• **Task objective**:
Return the records below character for character.

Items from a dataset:

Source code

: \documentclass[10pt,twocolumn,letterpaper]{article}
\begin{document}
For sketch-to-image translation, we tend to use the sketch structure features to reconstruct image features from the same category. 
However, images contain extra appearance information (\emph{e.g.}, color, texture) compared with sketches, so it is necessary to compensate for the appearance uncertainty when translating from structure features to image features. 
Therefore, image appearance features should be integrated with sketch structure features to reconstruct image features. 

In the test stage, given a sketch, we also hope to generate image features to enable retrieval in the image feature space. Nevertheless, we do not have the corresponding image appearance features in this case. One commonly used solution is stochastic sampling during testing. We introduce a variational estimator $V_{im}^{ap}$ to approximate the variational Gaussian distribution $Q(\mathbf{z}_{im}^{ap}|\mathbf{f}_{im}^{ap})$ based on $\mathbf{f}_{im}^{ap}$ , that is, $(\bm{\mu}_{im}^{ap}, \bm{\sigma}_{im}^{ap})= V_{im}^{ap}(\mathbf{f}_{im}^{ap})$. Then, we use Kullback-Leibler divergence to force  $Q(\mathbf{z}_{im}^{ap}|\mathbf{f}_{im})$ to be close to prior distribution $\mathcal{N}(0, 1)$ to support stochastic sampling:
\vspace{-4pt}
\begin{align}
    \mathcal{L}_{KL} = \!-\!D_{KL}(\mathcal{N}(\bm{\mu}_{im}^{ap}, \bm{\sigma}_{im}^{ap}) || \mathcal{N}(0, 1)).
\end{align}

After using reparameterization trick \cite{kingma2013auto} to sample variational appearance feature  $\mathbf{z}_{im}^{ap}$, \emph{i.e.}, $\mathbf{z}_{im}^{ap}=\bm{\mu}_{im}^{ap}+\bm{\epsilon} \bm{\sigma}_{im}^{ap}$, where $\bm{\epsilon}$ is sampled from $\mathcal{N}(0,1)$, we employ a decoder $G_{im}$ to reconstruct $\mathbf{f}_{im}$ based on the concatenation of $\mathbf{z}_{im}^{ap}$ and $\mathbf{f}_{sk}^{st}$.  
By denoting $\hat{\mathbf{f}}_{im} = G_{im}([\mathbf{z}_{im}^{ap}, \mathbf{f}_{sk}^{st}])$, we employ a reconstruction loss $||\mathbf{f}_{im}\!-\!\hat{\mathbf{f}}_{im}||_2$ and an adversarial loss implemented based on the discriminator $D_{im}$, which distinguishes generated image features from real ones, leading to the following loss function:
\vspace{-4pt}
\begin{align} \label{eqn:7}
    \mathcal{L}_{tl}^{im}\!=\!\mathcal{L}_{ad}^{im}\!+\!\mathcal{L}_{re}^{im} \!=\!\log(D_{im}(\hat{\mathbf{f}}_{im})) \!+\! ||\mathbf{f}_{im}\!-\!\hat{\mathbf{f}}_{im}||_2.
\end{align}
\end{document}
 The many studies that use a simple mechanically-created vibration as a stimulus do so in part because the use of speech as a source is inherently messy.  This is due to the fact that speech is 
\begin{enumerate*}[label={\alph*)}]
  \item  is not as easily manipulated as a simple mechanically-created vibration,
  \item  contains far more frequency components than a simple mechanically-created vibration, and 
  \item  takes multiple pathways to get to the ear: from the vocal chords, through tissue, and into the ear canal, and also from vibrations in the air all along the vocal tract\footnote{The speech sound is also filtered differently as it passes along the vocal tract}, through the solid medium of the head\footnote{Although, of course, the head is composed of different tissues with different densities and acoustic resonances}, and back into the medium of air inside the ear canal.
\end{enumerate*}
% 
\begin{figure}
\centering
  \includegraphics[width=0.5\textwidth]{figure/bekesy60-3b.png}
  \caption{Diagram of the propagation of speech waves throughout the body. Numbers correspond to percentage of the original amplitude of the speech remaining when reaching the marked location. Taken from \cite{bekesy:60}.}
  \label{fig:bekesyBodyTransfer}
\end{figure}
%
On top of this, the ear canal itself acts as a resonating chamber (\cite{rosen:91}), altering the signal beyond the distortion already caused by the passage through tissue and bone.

• **Result below**:
Source code

: \documentclass[10pt,twocolumn,letterpaper]{article}
\begin{document}
For sketch-to-image translation, we tend to use the sketch structure features to reconstruct image features from the same category. 
However, images contain extra appearance information (\emph{e.g.}, color, texture) compared with sketches, so it is necessary to compensate for the appearance uncertainty when translating from structure features to image features. 
Therefore, image appearance features should be integrated with sketch structure features to reconstruct image features. 

In the test stage, given a sketch, we also hope to generate image features to enable retrieval in the image feature space. Nevertheless, we do not have the corresponding image appearance features in this case. One commonly used solution is stochastic sampling during testing. We introduce a variational estimator $V_{im}^{ap}$ to approximate the variational Gaussian distribution $Q(\mathbf{z}_{im}^{ap}|\mathbf{f}_{im}^{ap})$ based on $\mathbf{f}_{im}^{ap}$ , that is, $(\bm{\mu}_{im}^{ap}, \bm{\sigma}_{im}^{ap})= V_{im}^{ap}(\mathbf{f}_{im}^{ap})$. Then, we use Kullback-Leibler divergence to force  $Q(\mathbf{z}_{im}^{ap}|\mathbf{f}_{im})$ to be close to prior distribution $\mathcal{N}(0, 1)$ to support stochastic sampling:
\vspace{-4pt}
\begin{align}
    \mathcal{L}_{KL} = \!-\!D_{KL}(\mathcal{N}(\bm{\mu}_{im}^{ap}, \bm{\sigma}_{im}^{ap}) || \mathcal{N}(0, 1)).
\end{align}

After using reparameterization trick \cite{kingma2013auto} to sample variational appearance feature  $\mathbf{z}_{im}^{ap}$, \emph{i.e.}, $\mathbf{z}_{im}^{ap}=\bm{\mu}_{im}^{ap}+\bm{\epsilon} \bm{\sigma}_{im}^{ap}$, where $\bm{\epsilon}$ is sampled from $\mathcal{N}(0,1)$, we employ a decoder $G_{im}$ to reconstruct $\mathbf{f}_{im}$ based on the concatenation of $\mathbf{z}_{im}^{ap}$ and $\mathbf{f}_{sk}^{st}$.  
By denoting $\hat{\mathbf{f}}_{im} = G_{im}([\mathbf{z}_{im}^{ap}, \mathbf{f}_{sk}^{st}])$, we employ a reconstruction loss $||\mathbf{f}_{im}\!-\!\hat{\mathbf{f}}_{im}||_2$ and an adversarial loss implemented based on the discriminator $D_{im}$, which distinguishes generated image features from real ones, leading to the following loss function:
\vspace{-4pt}
\begin{align} \label{eqn:7}
    \mathcal{L}_{tl}^{im}\!=\!\mathcal{L}_{ad}^{im}\!+\!\mathcal{L}_{re}^{im} \!=\!\log(D_{im}(\hat{\mathbf{f}}_{im})) \!+\! ||\mathbf{f}_{im}\!-\!\hat{\mathbf{f}}_{im}||_2.
\end{align}
\end{document}
 The many studies that use a simple mechanically-created vibration as a stimulus do so in part because the use of speech as a source is inherently messy.  This is due to the fact that speech is 
\begin{enumerate*}[label={\alph*)}]
  \item  is not as easily manipulated as a simple mechanically-created vibration,
  \item  contains far more frequency components than a simple mechanically-created vibration, and 
  \item  takes multiple pathways to get to the ear: from the vocal chords, through tissue, and into the ear canal, and also from vibrations in the air all along the vocal tract\footnote{The speech sound is also filtered differently as it passes along the vocal tract}, through the solid medium of the head\footnote{Although, of course, the head is composed of different tissues with different densities and acoustic resonances}, and back into the medium of air inside the ear canal.
\end{enumerate*}
% 
\begin{figure}
\centering
  \includegraphics[width=0.5\textwidth]{figure/bekesy60-3b.png}
  \caption{Diagram of the propagation of speech waves throughout the body. Numbers correspond to percentage of the original amplitude of the speech remaining when reaching the marked location. Taken from \cite{bekesy:60}.}
  \label{fig:bekesyBodyTransfer}
\end{figure}
%
On top of this, the ear canal itself acts as a resonating chamber (\cite{rosen:91}), altering the signal beyond the distortion already caused by the passage through tissue and bone.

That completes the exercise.